* _DATA TO EXAMINE_:
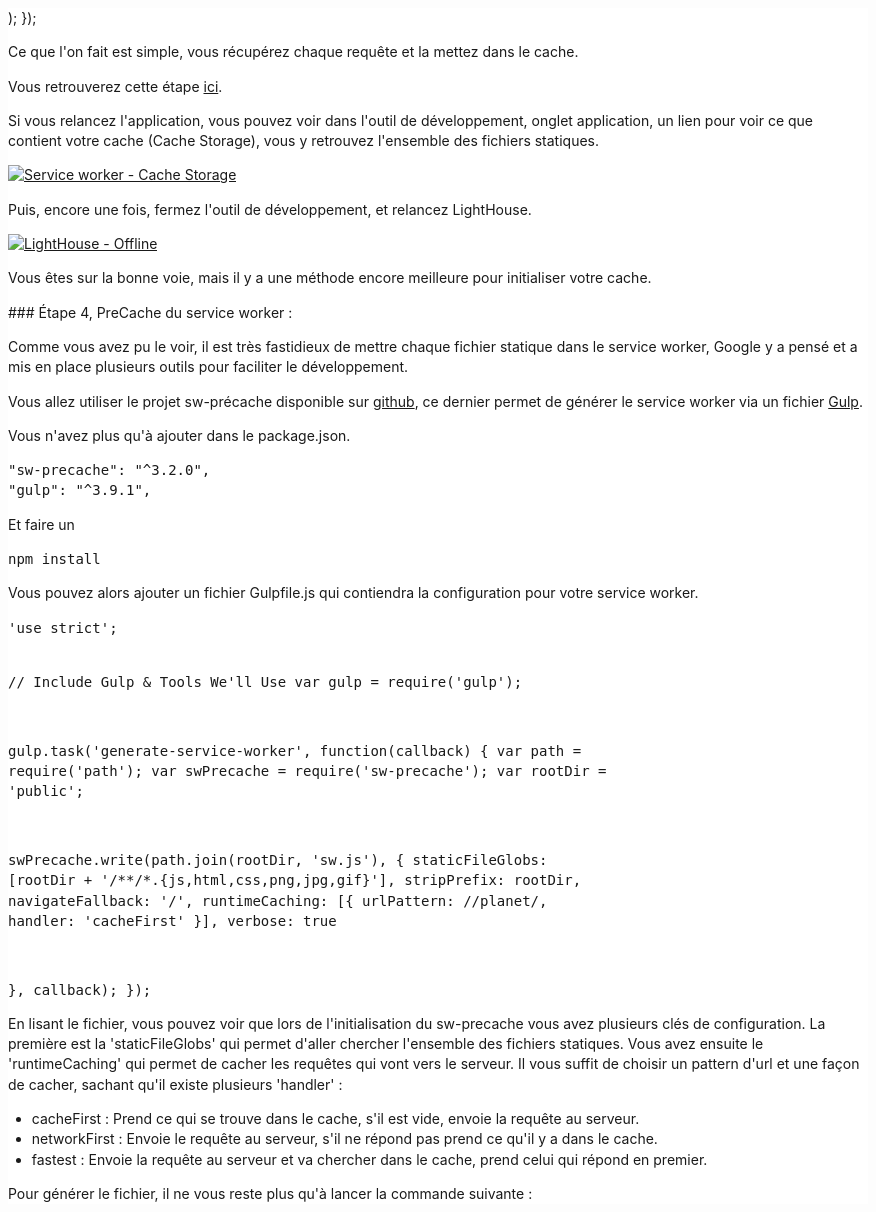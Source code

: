   );
});</pre>
<p>Ce que l'on fait est simple, vous récupérez chaque requête et la mettez dans le cache.</p>
<p>Vous retrouverez cette étape <a href="https://github.com/CaptainJojo/pwa/compare/step1-register-sw...step2-service-worker-offline" target="_blank">ici</a>.</p>
<p>Si vous relancez l'application, vous pouvez voir dans l'outil de développement, onglet application, un lien pour voir ce que contient votre cache (Cache Storage), vous y retrouvez l'ensemble des fichiers statiques.</p>
<p><a href="http://blog.eleven-labs.com/wp-content/uploads/2016/07/Capture-d’écran-2016-07-18-à-19.54.56.png"><img class="aligncenter wp-image-2017 size-large" src="http://blog.eleven-labs.com/wp-content/uploads/2016/07/Capture-d’écran-2016-07-18-à-19.54.56-1024x801.png" alt="Service worker - Cache Storage" width="1024" height="801" /></a></p>
<p>Puis, encore une fois, fermez l'outil de développement, et relancez LightHouse.</p>
<p><a href="http://blog.eleven-labs.com/wp-content/uploads/2016/07/Capture-d’écran-2016-07-18-à-19.57.34.png"><img class="aligncenter wp-image-2018 size-large" src="http://blog.eleven-labs.com/wp-content/uploads/2016/07/Capture-d’écran-2016-07-18-à-19.57.34-1024x581.png" alt="LightHouse - Offline" width="1024" height="581" /></a></p>
<p>Vous êtes sur la bonne voie, mais il y a une méthode encore meilleure pour initialiser votre cache.</p>
### Étape 4, PreCache du service worker :
<p>Comme vous avez pu le voir, il est très fastidieux de mettre chaque fichier statique dans le service worker, Google y a pensé et a mis en place plusieurs outils pour faciliter le développement.</p>
<p>Vous allez utiliser le projet sw-précache disponible sur <a href="https://github.com/GoogleChrome/sw-precache" target="_blank">github</a>, ce dernier permet de générer le service worker via un fichier <a href="http://gulpjs.com/" target="_blank">Gulp</a>.</p>
<p>Vous n'avez plus qu'à ajouter dans le package.json.</p>
<pre class="lang:js decode:true " title="Package.json">"sw-precache": "^3.2.0",
"gulp": "^3.9.1",</pre>
<p>Et faire un</p>
<pre class="lang:sh decode:true ">npm install</pre>
<p>Vous pouvez alors ajouter un fichier Gulpfile.js qui contiendra la configuration pour votre service worker.</p>
<pre class="lang:js decode:true" title="Gulpfile - service worker">'use strict';

// Include Gulp &amp; Tools We'll Use
var gulp = require('gulp');

gulp.task('generate-service-worker', function(callback) {
  var path = require('path');
  var swPrecache = require('sw-precache');
  var rootDir = 'public';

  swPrecache.write(path.join(rootDir, 'sw.js'), {
    staticFileGlobs: [rootDir + '/**/*.{js,html,css,png,jpg,gif}'],
    stripPrefix: rootDir,
    navigateFallback: '/',
    runtimeCaching: [{
      urlPattern: /\/planet/,
      handler: 'cacheFirst'
    }],
    verbose: true

  }, callback);
});</pre>
<p>En lisant le fichier, vous pouvez voir que lors de l'initialisation du sw-precache vous avez plusieurs clés de configuration. La première est la 'staticFileGlobs' qui permet d'aller chercher l'ensemble des fichiers statiques. Vous avez ensuite le 'runtimeCaching' qui permet de cacher les requêtes qui vont vers le serveur. Il vous suffit de choisir un pattern d'url et une façon de cacher, sachant qu'il existe plusieurs 'handler' :</p>
<ul>
<li>cacheFirst : Prend ce qui se trouve dans le cache, s'il est vide, envoie la requête au serveur.</li>
<li>networkFirst : Envoie le requête au serveur, s'il ne répond pas prend ce qu'il y a dans le cache.</li>
<li>fastest : Envoie la requête au serveur et va chercher dans le cache, prend celui qui répond en premier.</li>
</ul>
<p>Pour générer le fichier, il ne vous reste plus qu'à lancer la commande suivante :</p>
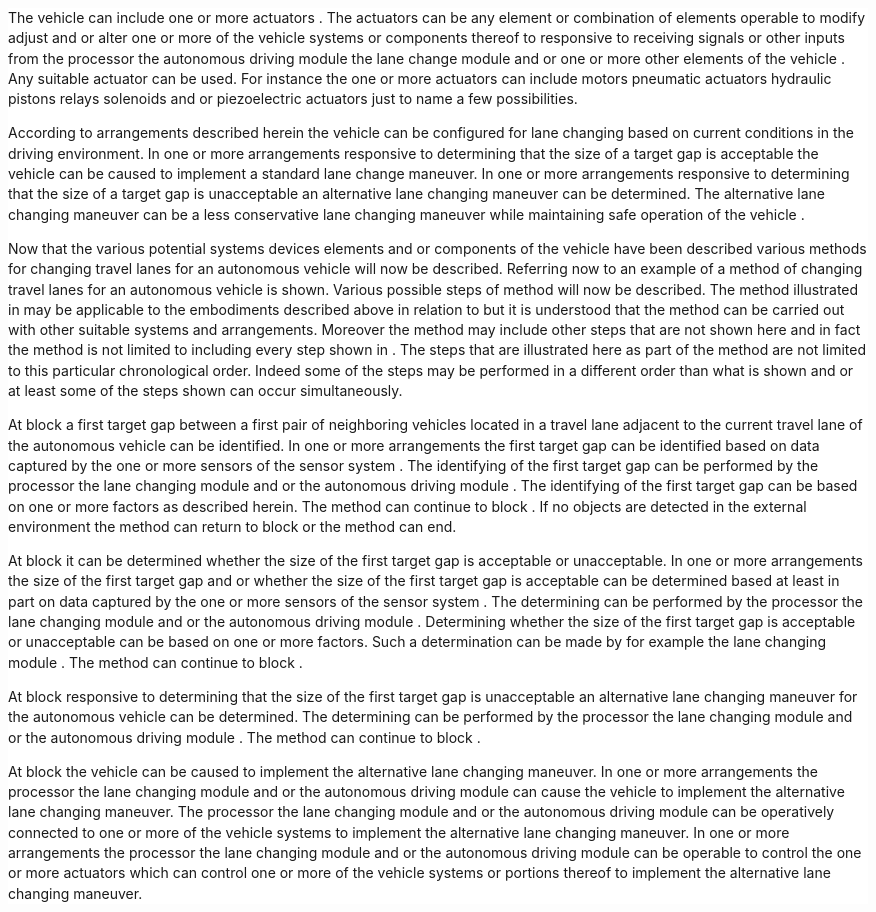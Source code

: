 The vehicle can include one or more actuators . The actuators can be any element or combination of elements operable to modify adjust and or alter one or more of the vehicle systems or components thereof to responsive to receiving signals or other inputs from the processor the autonomous driving module the lane change module and or one or more other elements of the vehicle . Any suitable actuator can be used. For instance the one or more actuators can include motors pneumatic actuators hydraulic pistons relays solenoids and or piezoelectric actuators just to name a few possibilities.

According to arrangements described herein the vehicle can be configured for lane changing based on current conditions in the driving environment. In one or more arrangements responsive to determining that the size of a target gap is acceptable the vehicle can be caused to implement a standard lane change maneuver. In one or more arrangements responsive to determining that the size of a target gap is unacceptable an alternative lane changing maneuver can be determined. The alternative lane changing maneuver can be a less conservative lane changing maneuver while maintaining safe operation of the vehicle .

Now that the various potential systems devices elements and or components of the vehicle have been described various methods for changing travel lanes for an autonomous vehicle will now be described. Referring now to an example of a method of changing travel lanes for an autonomous vehicle is shown. Various possible steps of method will now be described. The method illustrated in may be applicable to the embodiments described above in relation to but it is understood that the method can be carried out with other suitable systems and arrangements. Moreover the method may include other steps that are not shown here and in fact the method is not limited to including every step shown in . The steps that are illustrated here as part of the method are not limited to this particular chronological order. Indeed some of the steps may be performed in a different order than what is shown and or at least some of the steps shown can occur simultaneously.

At block a first target gap between a first pair of neighboring vehicles located in a travel lane adjacent to the current travel lane of the autonomous vehicle can be identified. In one or more arrangements the first target gap can be identified based on data captured by the one or more sensors of the sensor system . The identifying of the first target gap can be performed by the processor the lane changing module and or the autonomous driving module . The identifying of the first target gap can be based on one or more factors as described herein. The method can continue to block . If no objects are detected in the external environment the method can return to block or the method can end.

At block it can be determined whether the size of the first target gap is acceptable or unacceptable. In one or more arrangements the size of the first target gap and or whether the size of the first target gap is acceptable can be determined based at least in part on data captured by the one or more sensors of the sensor system . The determining can be performed by the processor the lane changing module and or the autonomous driving module . Determining whether the size of the first target gap is acceptable or unacceptable can be based on one or more factors. Such a determination can be made by for example the lane changing module . The method can continue to block .

At block responsive to determining that the size of the first target gap is unacceptable an alternative lane changing maneuver for the autonomous vehicle can be determined. The determining can be performed by the processor the lane changing module and or the autonomous driving module . The method can continue to block .

At block the vehicle can be caused to implement the alternative lane changing maneuver. In one or more arrangements the processor the lane changing module and or the autonomous driving module can cause the vehicle to implement the alternative lane changing maneuver. The processor the lane changing module and or the autonomous driving module can be operatively connected to one or more of the vehicle systems to implement the alternative lane changing maneuver. In one or more arrangements the processor the lane changing module and or the autonomous driving module can be operable to control the one or more actuators which can control one or more of the vehicle systems or portions thereof to implement the alternative lane changing maneuver.
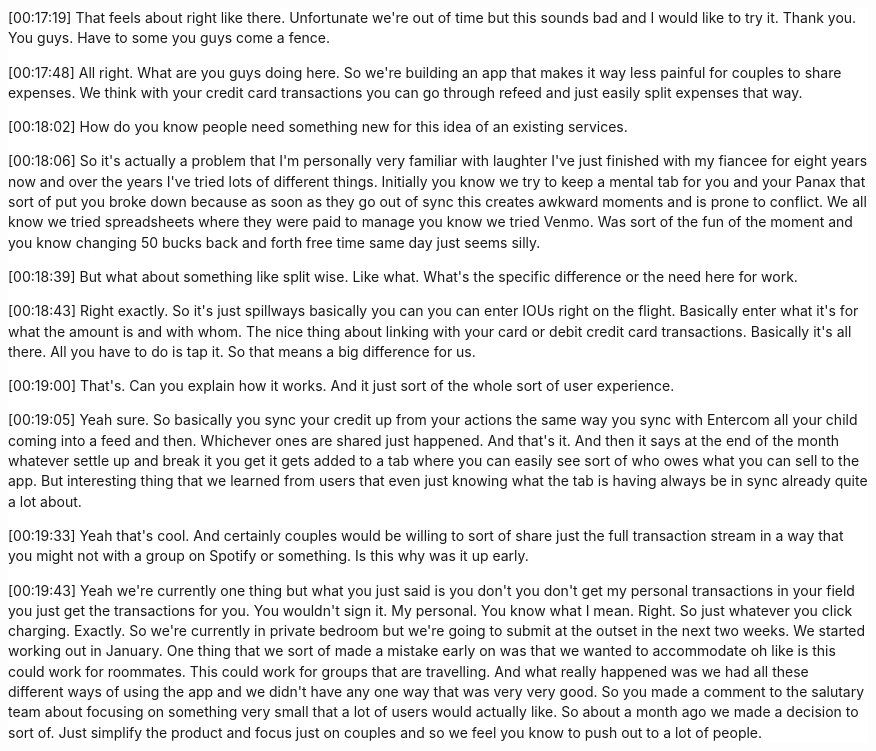 \[00:17:19\] That feels about right like there. Unfortunate we\'re out
of time but this sounds bad and I would like to try it. Thank you. You
guys. Have to some you guys come a fence.

\[00:17:48\] All right. What are you guys doing here. So we\'re building
an app that makes it way less painful for couples to share expenses. We
think with your credit card transactions you can go through refeed and
just easily split expenses that way.

\[00:18:02\] How do you know people need something new for this idea of
an existing services.

\[00:18:06\] So it\'s actually a problem that I\'m personally very
familiar with laughter I\'ve just finished with my fiancee for eight
years now and over the years I\'ve tried lots of different things.
Initially you know we try to keep a mental tab for you and your Panax
that sort of put you broke down because as soon as they go out of sync
this creates awkward moments and is prone to conflict. We all know we
tried spreadsheets where they were paid to manage you know we tried
Venmo. Was sort of the fun of the moment and you know changing 50 bucks
back and forth free time same day just seems silly.

\[00:18:39\] But what about something like split wise. Like what.
What\'s the specific difference or the need here for work.

\[00:18:43\] Right exactly. So it\'s just spillways basically you can
you can enter IOUs right on the flight. Basically enter what it\'s for
what the amount is and with whom. The nice thing about linking with your
card or debit credit card transactions. Basically it\'s all there. All
you have to do is tap it. So that means a big difference for us.

\[00:19:00\] That\'s. Can you explain how it works. And it just sort of
the whole sort of user experience.

\[00:19:05\] Yeah sure. So basically you sync your credit up from your
actions the same way you sync with Entercom all your child coming into a
feed and then. Whichever ones are shared just happened. And that\'s it.
And then it says at the end of the month whatever settle up and break it
you get it gets added to a tab where you can easily see sort of who owes
what you can sell to the app. But interesting thing that we learned from
users that even just knowing what the tab is having always be in sync
already quite a lot about.

\[00:19:33\] Yeah that\'s cool. And certainly couples would be willing
to sort of share just the full transaction stream in a way that you
might not with a group on Spotify or something. Is this why was it up
early.

\[00:19:43\] Yeah we\'re currently one thing but what you just said is
you don\'t you don\'t get my personal transactions in your field you
just get the transactions for you. You wouldn\'t sign it. My personal.
You know what I mean. Right. So just whatever you click charging.
Exactly. So we\'re currently in private bedroom but we\'re going to
submit at the outset in the next two weeks. We started working out in
January. One thing that we sort of made a mistake early on was that we
wanted to accommodate oh like is this could work for roommates. This
could work for groups that are travelling. And what really happened was
we had all these different ways of using the app and we didn\'t have any
one way that was very very good. So you made a comment to the salutary
team about focusing on something very small that a lot of users would
actually like. So about a month ago we made a decision to sort of. Just
simplify the product and focus just on couples and so we feel you know
to push out to a lot of people.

* _HOW TO COMPLETE THIS TASK_: Stop after the line containing "### Étape 4, PreCache": copy the records exactly from the first line up to there, leaving pictures out.

* _YOUR SOLUTION_:
Source code

:   );
});</pre>
<p>Ce que l'on fait est simple, vous récupérez chaque requête et la mettez dans le cache.</p>
<p>Vous retrouverez cette étape <a href="https://github.com/CaptainJojo/pwa/compare/step1-register-sw...step2-service-worker-offline" target="_blank">ici</a>.</p>
<p>Si vous relancez l'application, vous pouvez voir dans l'outil de développement, onglet application, un lien pour voir ce que contient votre cache (Cache Storage), vous y retrouvez l'ensemble des fichiers statiques.</p>
<p><a href="http://blog.eleven-labs.com/wp-content/uploads/2016/07/Capture-d’écran-2016-07-18-à-19.54.56.png"><img class="aligncenter wp-image-2017 size-large" src="http://blog.eleven-labs.com/wp-content/uploads/2016/07/Capture-d’écran-2016-07-18-à-19.54.56-1024x801.png" alt="Service worker - Cache Storage" width="1024" height="801" /></a></p>
<p>Puis, encore une fois, fermez l'outil de développement, et relancez LightHouse.</p>
<p><a href="http://blog.eleven-labs.com/wp-content/uploads/2016/07/Capture-d’écran-2016-07-18-à-19.57.34.png"><img class="aligncenter wp-image-2018 size-large" src="http://blog.eleven-labs.com/wp-content/uploads/2016/07/Capture-d’écran-2016-07-18-à-19.57.34-1024x581.png" alt="LightHouse - Offline" width="1024" height="581" /></a></p>
<p>Vous êtes sur la bonne voie, mais il y a une méthode encore meilleure pour initialiser votre cache.</p>
### Étape 4, PreCache du service worker :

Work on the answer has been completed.